(Rendered images with source text)
----------------

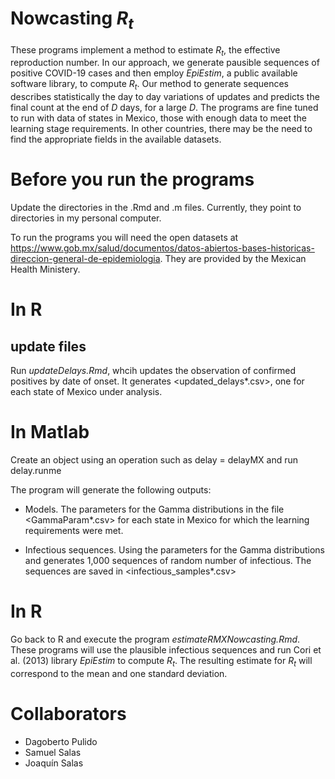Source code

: # Nowcasting *R<sub>t</sub>*

These programs implement a method to estimate *R<sub>t</sub>*, the effective reproduction number. In our approach, we generate pausible sequences of positive COVID-19 cases and then employ *EpiEstim*, a public available software library, to compute *R<sub>t</sub>*. Our method to generate sequences describes statistically the day to day variations of updates and predicts the 
final count at the end of *D* days, for a large *D*.  The programs are fine tuned to run with data of states in Mexico, those with enough data to meet the learning stage requirements. In other countries, there may be the need to find the appropriate fields in the available datasets.


# Before you run the programs
Update the directories in the .Rmd and .m files. Currently, they point to directories in my personal computer.

To run the programs you will need the open datasets at https://www.gob.mx/salud/documentos/datos-abiertos-bases-historicas-direccion-general-de-epidemiologia. They are provided by the Mexican Health Ministery.

# In R
## update files
Run *updateDelays.Rmd*, whcih updates the observation of confirmed positives by date of onset.
It generates <updated_delays*.csv>, one for each state of Mexico under analysis. 

# In Matlab

Create an object using an operation such as delay = delayMX and run delay.runme

The program will generate the following outputs:

* Models. The parameters for the Gamma distributions
in the file <GammaParam*.csv> for each state in Mexico for which the learning requirements were met.


* Infectious sequences. 
Using the parameters for the Gamma distributions and generates 1,000 sequences of random number of infectious. The sequences are saved in <infectious_samples*.csv>

# In R
Go back to R and execute the program *estimateRMXNowcasting.Rmd*. These programs will use the plausible infectious sequences and run Cori et al. (2013) library  *EpiEstim*  to compute *R<sub>t</sub>*. The resulting estimate for *R<sub>t</sub>* will correspond to the mean and one standard deviation.

# Collaborators
* Dagoberto Pulido
* Samuel Salas
* Joaquín Salas

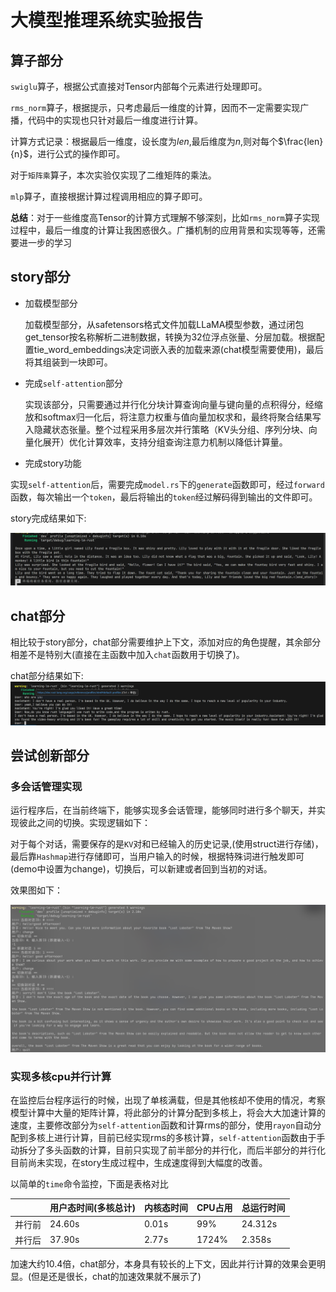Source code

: # 大模型推理系统实验报告

## 算子部分

`swiglu`算子，根据公式直接对Tensor内部每个元素进行处理即可。

`rms_norm`算子，根据提示，只考虑最后一维度的计算，因而不一定需要实现广播，代码中的实现也只针对最后一维度进行计算。

计算方式记录：根据最后一维度，设长度为$len$,最后维度为$n$,则对每个$\frac{len}{n}$，进行公式的操作即可。

对于`矩阵乘`算子，本次实验仅实现了二维矩阵的乘法。

`mlp`算子，直接根据计算过程调用相应的算子即可。

**总结**：对于一些维度高Tensor的计算方式理解不够深刻，比如`rms_norm`算子实现过程中，最后一维度的计算让我困惑很久。广播机制的应用背景和实现等等，还需要进一步的学习

## story部分

* 加载模型部分

    加载模型部分，从safetensors格式文件加载LLaMA模型参数，通过闭包get_tensor按名称解析二进制数据，转换为32位浮点张量、分层加载。根据配置tie_word_embeddings决定词嵌入表的加载来源(chat模型需要使用)，最后将其组装到一块即可。
* 完成`self-attention`部分

    实现该部分，只需要通过并行化分块计算查询向量与键向量的点积得分，经缩放和softmax归一化后，将注意力权重与值向量加权求和，最终将聚合结果写入隐藏状态张量。整个过程采用多层次并行策略（KV头分组、序列分块、向量化展开）优化计算效率，支持分组查询注意力机制以降低计算量。

* 完成story功能

实现`self-attention`后，需要完成`model.rs`下的`generate`函数即可，经过`forward`函数，每次输出一个`token`，最后将输出的`token`经过解码得到输出的文件即可。

story完成结果如下:

![story](./img/story_result.png)

## chat部分

相比较于story部分，chat部分需要维护上下文，添加对应的角色提醒，其余部分相差不是特别大(直接在主函数中加入`chat`函数用于切换了)。

chat部分结果如下:
![chat](./img/chat_result.png)

## 尝试创新部分

### 多会话管理实现
运行程序后，在当前终端下，能够实现多会话管理，能够同时进行多个聊天，并实现彼此之间的切换。实现逻辑如下：

对于每个对话，需要保存的是`KV`对和已经输入的历史记录,(使用struct进行存储)，最后靠`Hashmap`进行存储即可，当用户输入的时候，根据特殊词进行触发即可(demo中设置为change)，切换后，可以新建或者回到当初的对话。

效果图如下：

![multi_chat](./img/multi_chat.png)



### 实现多核cpu并行计算

在监控后台程序运行的时候，出现了单核满载，但是其他核却不使用的情况，考察模型计算中大量的矩阵计算，将此部分的计算分配到多核上，将会大大加速计算的速度，主要修改部分为`self-attention`函数和计算rms的部分，使用`rayon`自动分配到多核上进行计算，目前已经实现rms的多核计算，`self-attention`函数由于手动拆分了多头函数的计算，目前只实现了前半部分的并行化，而后半部分的并行化目前尚未实现，在story生成过程中，生成速度得到大幅度的改善。

以简单的`time`命令监控，下面是表格对比

|        | 用户态时间(多核总计) | 内核态时间 | CPU占用 | 总运行时间 |
| ------ | ---------- | ---------- | ------- | ---------- |
| 并行前 | 24.60s     | 0.01s      | 99%     | 24.312s    |
| 并行后 | 37.90s     | 2.77s      | 1724%   | 2.358s     |

加速大约10.4倍，chat部分，本身具有较长的上下文，因此并行计算的效果会更明显。(但是还是很长，chat的加速效果就不展示了)
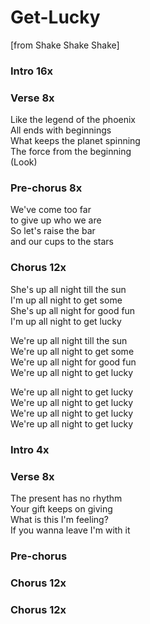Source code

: # Get-Lucky
[from Shake Shake Shake]

### Intro  16x

### Verse  8x

Like the legend of the phoenix  
All ends with beginnings  
What keeps the planet spinning  
The force from the beginning  
(Look)  

### Pre-chorus  8x
We've come too far  
to give up who we are  
So let's raise the bar  
and our cups to the stars  

### Chorus  12x
She's up all night till the sun  
I'm up all night to get some  
She's up all night for good fun  
I'm up all night to get lucky  

We're up all night till the sun  
We're up all night to get some  
We're up all night for good fun  
We're up all night to get lucky  

We're up all night to get lucky  
We're up all night to get lucky  
We're up all night to get lucky  
We're up all night to get lucky  

### Intro  4x

### Verse  8x
The present has no rhythm  
Your gift keeps on giving  
What is this I'm feeling?  
If you wanna leave I'm with it  

### Pre-chorus  

### Chorus  12x

### Chorus  12x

----------------

ASSIGNMENT
Find the word "from" in the data and show each line that holds it.

ANSWER FOR THIS EXERCISE
[from Shake Shake Shake]
The force from the beginning  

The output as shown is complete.